Back up, restore, and roll forward in an InfoSphere Warehouse data partitioning environment
The data processing resources of business organizations increasingly rely on relational database management systems (RDBMS) for their ever-growing data storage and processing needs. As databases and data warehouses become larger, management of an increasing amount of stored data becomes a key factor for performance of RDBMS. To handle database growth, database systems must demonstrate scalable performance so as to be able to apply additional computing resources. The data partitioning capability available with IBM InfoSphere Warehouse enables scaling of a single database to more than one server. With partitioning, you can distribute data across various partitions.
Previous to July 2010, this capability was called the Database Partitioning Feature (DPF) and was available for DB2 Enterprise Server Edition. Now it is no longer available as a DB2 feature, but comes with InfoSphere Warehouse, which is based on DB2. We'll refer to this partitioning capability as DPF in this article.

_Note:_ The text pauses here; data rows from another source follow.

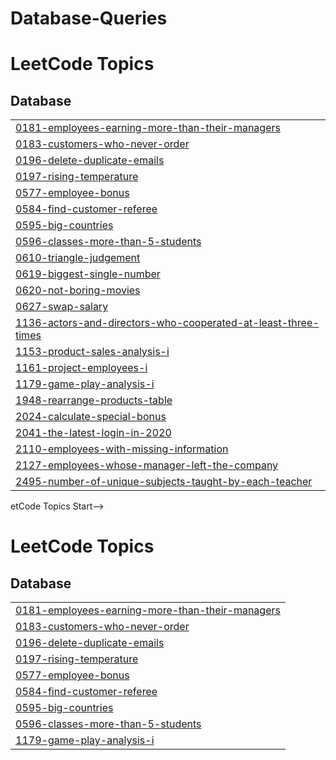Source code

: # Database-Queries
<!---LeetCode Topics Start-->
# LeetCode Topics
## Database
|  |
| ------- |
| [0181-employees-earning-more-than-their-managers](https://github.com/sahildando/Database-Queries/tree/master/0181-employees-earning-more-than-their-managers) |
| [0183-customers-who-never-order](https://github.com/sahildando/Database-Queries/tree/master/0183-customers-who-never-order) |
| [0196-delete-duplicate-emails](https://github.com/sahildando/Database-Queries/tree/master/0196-delete-duplicate-emails) |
| [0197-rising-temperature](https://github.com/sahildando/Database-Queries/tree/master/0197-rising-temperature) |
| [0577-employee-bonus](https://github.com/sahildando/Database-Queries/tree/master/0577-employee-bonus) |
| [0584-find-customer-referee](https://github.com/sahildando/Database-Queries/tree/master/0584-find-customer-referee) |
| [0595-big-countries](https://github.com/sahildando/Database-Queries/tree/master/0595-big-countries) |
| [0596-classes-more-than-5-students](https://github.com/sahildando/Database-Queries/tree/master/0596-classes-more-than-5-students) |
| [0610-triangle-judgement](https://github.com/sahildando/Database-Queries/tree/master/0610-triangle-judgement) |
| [0619-biggest-single-number](https://github.com/sahildando/Database-Queries/tree/master/0619-biggest-single-number) |
| [0620-not-boring-movies](https://github.com/sahildando/Database-Queries/tree/master/0620-not-boring-movies) |
| [0627-swap-salary](https://github.com/sahildando/Database-Queries/tree/master/0627-swap-salary) |
| [1136-actors-and-directors-who-cooperated-at-least-three-times](https://github.com/sahildando/Database-Queries/tree/master/1136-actors-and-directors-who-cooperated-at-least-three-times) |
| [1153-product-sales-analysis-i](https://github.com/sahildando/Database-Queries/tree/master/1153-product-sales-analysis-i) |
| [1161-project-employees-i](https://github.com/sahildando/Database-Queries/tree/master/1161-project-employees-i) |
| [1179-game-play-analysis-i](https://github.com/sahildando/Database-Queries/tree/master/1179-game-play-analysis-i) |
| [1948-rearrange-products-table](https://github.com/sahildando/Database-Queries/tree/master/1948-rearrange-products-table) |
| [2024-calculate-special-bonus](https://github.com/sahildando/Database-Queries/tree/master/2024-calculate-special-bonus) |
| [2041-the-latest-login-in-2020](https://github.com/sahildando/Database-Queries/tree/master/2041-the-latest-login-in-2020) |
| [2110-employees-with-missing-information](https://github.com/sahildando/Database-Queries/tree/master/2110-employees-with-missing-information) |
| [2127-employees-whose-manager-left-the-company](https://github.com/sahildando/Database-Queries/tree/master/2127-employees-whose-manager-left-the-company) |
| [2495-number-of-unique-subjects-taught-by-each-teacher](https://github.com/sahildando/Database-Queries/tree/master/2495-number-of-unique-subjects-taught-by-each-teacher) |
<!---LeetCode Topics End-->etCode Topics Start-->
# LeetCode Topics
## Database
|  |
| ------- |
| [0181-employees-earning-more-than-their-managers](https://github.com/sahildando/Database-Queries/tree/master/0181-employees-earning-more-than-their-managers) |
| [0183-customers-who-never-order](https://github.com/sahildando/Database-Queries/tree/master/0183-customers-who-never-order) |
| [0196-delete-duplicate-emails](https://github.com/sahildando/Database-Queries/tree/master/0196-delete-duplicate-emails) |
| [0197-rising-temperature](https://github.com/sahildando/Database-Queries/tree/master/0197-rising-temperature) |
| [0577-employee-bonus](https://github.com/sahildando/Database-Queries/tree/master/0577-employee-bonus) |
| [0584-find-customer-referee](https://github.com/sahildando/Database-Queries/tree/master/0584-find-customer-referee) |
| [0595-big-countries](https://github.com/sahildando/Database-Queries/tree/master/0595-big-countries) |
| [0596-classes-more-than-5-students](https://github.com/sahildando/Database-Queries/tree/master/0596-classes-more-than-5-students) |
| [1179-game-play-analysis-i](https://github.com/sahildando/Database-Queries/tree/master/1179-game-play-analysis-i) |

With DPF, your database is scalable, because you can add new machines or nodes as your data grows, and spread your database across them. This means more CPUs, more memory, and more disks from each of the additional machines for your database. DPF is ideal for managing data warehousing, data mining, and online analytical processing (OLAP) workloads. It can also work well with online transaction processing (OLTP) workloads.
Backup and restore are the key capabilities for ensuring data recoverability for any database management system. Performing these operations in a partitioned database environment is a bit tricky. The goal of this article is to provide straightforward, step-by-step instructions showing how to perform backup, restore and rollforward in a DPF environment.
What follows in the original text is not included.